On 8/9/2021 11:29 AM, Zeng, Guang wrote:
Gentle ping.
@Paolo, @Sean, @All maintainers
Appreciated if any comment to improve this patch set. Hope it could be
accepted soon. :)
Thanks.
Current IPI process in guest VM will virtualize the writing to interrupt
command register(ICR) of the local APIC which will cause VM-exit anyway
on source vCPU. Frequent VM-exit could induce much overhead accumulated
if running IPI intensive task.
IPI virtualization as a new VT-x feature targets to eliminate VM-exits
when issuing IPI on source vCPU. It introduces a new VM-execution
control - "IPI virtualization"(bit4) in the tertiary processor-based
VM-execution controls and a new data structure - "PID-pointer table
address" and "Last PID-pointer index" referenced by the VMCS. When "IPI
virtualization" is enabled, processor emulates following kind of writes
to APIC registers that would send IPIs, moreover without causing VM-exits.
- Memory-mapped ICR writes
- MSR-mapped ICR writes
- SENDUIPI execution
This patch series implements IPI virtualization support in KVM.
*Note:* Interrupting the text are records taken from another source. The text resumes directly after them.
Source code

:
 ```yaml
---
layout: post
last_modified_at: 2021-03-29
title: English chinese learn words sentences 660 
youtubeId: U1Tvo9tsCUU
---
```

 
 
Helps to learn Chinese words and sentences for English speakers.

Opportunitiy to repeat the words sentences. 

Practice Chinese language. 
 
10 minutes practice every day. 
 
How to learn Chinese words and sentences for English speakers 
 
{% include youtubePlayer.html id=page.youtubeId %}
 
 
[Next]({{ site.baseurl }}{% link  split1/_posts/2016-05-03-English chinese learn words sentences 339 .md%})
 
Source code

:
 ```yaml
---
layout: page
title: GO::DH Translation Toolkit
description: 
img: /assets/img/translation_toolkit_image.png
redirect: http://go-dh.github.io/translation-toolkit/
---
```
Patches 1-4 add tertiary processor-based VM-execution support
framework.
Patch 5 implements interrupt dispatch support in x2APIC mode with
APIC-write VM exit. In previous platform, no CPU would produce
APIC-write VM exit with exit qualification 300H when the "virtual x2APIC
mode" VM-execution control was 1.
Patch 6 implement IPI virtualization related function including
feature enabling through tertiary processor-based VM-execution in
various scenarios of VMCS configuration, PID table setup in vCPU creation
and vCPU block consideration.
Document for IPI virtualization is now available at the latest "Intel
Architecture Instruction Set Extensions Programming Reference".
Document Link:
https://software.intel.com/content/www/us/en/develop/download/intel-architecture-instruction-set-extensions-programming-reference.html
We did experiment to measure average time sending IPI from source vCPU
to the target vCPU completing the IPI handling by kvm unittest w/ and
w/o IPI virtualization. When IPI virtualization enabled, it will reduce
22.21% and 15.98% cycles consuming in xAPIC mode and x2APIC mode
respectively.
KVM unittest:vmexit/ipi, 2 vCPU, AP was modified to run in idle loop
instead of halt to ensure no VM exit impact on target vCPU.
Cycles of IPI
xAPIC mode x2APIC mode
test w/o IPIv w/ IPIv w/o IPIv w/ IPIv
1 6106 4816 4265 3768
2 6244 4656 4404 3546
3 6165 4658 4233 3474
4 5992 4710 4363 3430
5 6083 4741 4215 3551
6 6238 4904 4304 3547
7 6164 4617 4263 3709
8 5984 4763 4518 3779
9 5931 4712 4645 3667
10 5955 4530 4332 3724
11 5897 4673 4283 3569
12 6140 4794 4178 3598
13 6183 4728 4363 3628
14 5991 4994 4509 3842
15 5866 4665 4520 3739
16 6032 4654 4229 3701
17 6050 4653 4185 3726
18 6004 4792 4319 3746
19 5961 4626 4196 3392
20 6194 4576 4433 3760
Average cycles 6059 4713.1 4337.85 3644.8
%Reduction -22.21% -15.98%
--------------------------------------
IPI microbenchmark:
(https://lore.kernel.org/kvm/20171219085010.4081-1-ynorov@xxxxxxxxxxxxxxxxxx)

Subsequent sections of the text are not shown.